Here is a block of records. Copy every one of them exactly.
[Start of section]
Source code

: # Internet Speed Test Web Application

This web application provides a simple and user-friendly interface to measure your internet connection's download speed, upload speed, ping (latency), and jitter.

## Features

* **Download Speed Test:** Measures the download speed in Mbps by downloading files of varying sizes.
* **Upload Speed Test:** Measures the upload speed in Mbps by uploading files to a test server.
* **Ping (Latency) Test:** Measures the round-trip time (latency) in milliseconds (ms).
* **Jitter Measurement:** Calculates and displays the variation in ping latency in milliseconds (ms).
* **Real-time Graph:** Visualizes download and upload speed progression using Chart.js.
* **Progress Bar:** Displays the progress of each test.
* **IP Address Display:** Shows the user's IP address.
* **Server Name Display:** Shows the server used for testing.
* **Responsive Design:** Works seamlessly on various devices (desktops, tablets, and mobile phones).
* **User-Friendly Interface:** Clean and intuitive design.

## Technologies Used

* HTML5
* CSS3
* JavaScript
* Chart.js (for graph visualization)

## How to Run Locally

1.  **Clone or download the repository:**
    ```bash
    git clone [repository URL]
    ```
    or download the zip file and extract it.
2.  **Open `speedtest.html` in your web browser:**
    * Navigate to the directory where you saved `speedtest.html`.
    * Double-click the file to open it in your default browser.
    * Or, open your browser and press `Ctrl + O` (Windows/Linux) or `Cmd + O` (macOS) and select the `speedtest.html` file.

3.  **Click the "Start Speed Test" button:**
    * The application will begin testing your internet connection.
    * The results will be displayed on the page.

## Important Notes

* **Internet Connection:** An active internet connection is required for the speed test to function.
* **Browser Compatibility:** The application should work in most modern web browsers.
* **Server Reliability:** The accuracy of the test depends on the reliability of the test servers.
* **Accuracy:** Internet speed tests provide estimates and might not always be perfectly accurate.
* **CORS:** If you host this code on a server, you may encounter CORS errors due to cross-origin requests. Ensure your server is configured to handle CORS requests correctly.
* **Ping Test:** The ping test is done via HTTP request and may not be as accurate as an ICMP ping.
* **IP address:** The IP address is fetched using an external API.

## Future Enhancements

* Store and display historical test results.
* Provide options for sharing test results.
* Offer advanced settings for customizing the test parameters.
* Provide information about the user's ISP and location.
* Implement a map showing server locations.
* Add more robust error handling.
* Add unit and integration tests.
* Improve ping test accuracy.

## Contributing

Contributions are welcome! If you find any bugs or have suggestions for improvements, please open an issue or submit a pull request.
[End of section]
### SOLUTION TO THIS PROBLEM
Source code

: # Internet Speed Test Web Application

This web application provides a simple and user-friendly interface to measure your internet connection's download speed, upload speed, ping (latency), and jitter.

## Features

* **Download Speed Test:** Measures the download speed in Mbps by downloading files of varying sizes.
* **Upload Speed Test:** Measures the upload speed in Mbps by uploading files to a test server.
* **Ping (Latency) Test:** Measures the round-trip time (latency) in milliseconds (ms).
* **Jitter Measurement:** Calculates and displays the variation in ping latency in milliseconds (ms).
* **Real-time Graph:** Visualizes download and upload speed progression using Chart.js.
* **Progress Bar:** Displays the progress of each test.
* **IP Address Display:** Shows the user's IP address.
* **Server Name Display:** Shows the server used for testing.
* **Responsive Design:** Works seamlessly on various devices (desktops, tablets, and mobile phones).
* **User-Friendly Interface:** Clean and intuitive design.

## Technologies Used

* HTML5
* CSS3
* JavaScript
* Chart.js (for graph visualization)

## How to Run Locally

1.  **Clone or download the repository:**
    ```bash
    git clone [repository URL]
    ```
    or download the zip file and extract it.
2.  **Open `speedtest.html` in your web browser:**
    * Navigate to the directory where you saved `speedtest.html`.
    * Double-click the file to open it in your default browser.
    * Or, open your browser and press `Ctrl + O` (Windows/Linux) or `Cmd + O` (macOS) and select the `speedtest.html` file.

3.  **Click the "Start Speed Test" button:**
    * The application will begin testing your internet connection.
    * The results will be displayed on the page.

## Important Notes

* **Internet Connection:** An active internet connection is required for the speed test to function.
* **Browser Compatibility:** The application should work in most modern web browsers.
* **Server Reliability:** The accuracy of the test depends on the reliability of the test servers.
* **Accuracy:** Internet speed tests provide estimates and might not always be perfectly accurate.
* **CORS:** If you host this code on a server, you may encounter CORS errors due to cross-origin requests. Ensure your server is configured to handle CORS requests correctly.
* **Ping Test:** The ping test is done via HTTP request and may not be as accurate as an ICMP ping.
* **IP address:** The IP address is fetched using an external API.

## Future Enhancements

* Store and display historical test results.
* Provide options for sharing test results.
* Offer advanced settings for customizing the test parameters.
* Provide information about the user's ISP and location.
* Implement a map showing server locations.
* Add more robust error handling.
* Add unit and integration tests.
* Improve ping test accuracy.

## Contributing

Contributions are welcome! If you find any bugs or have suggestions for improvements, please open an issue or submit a pull request.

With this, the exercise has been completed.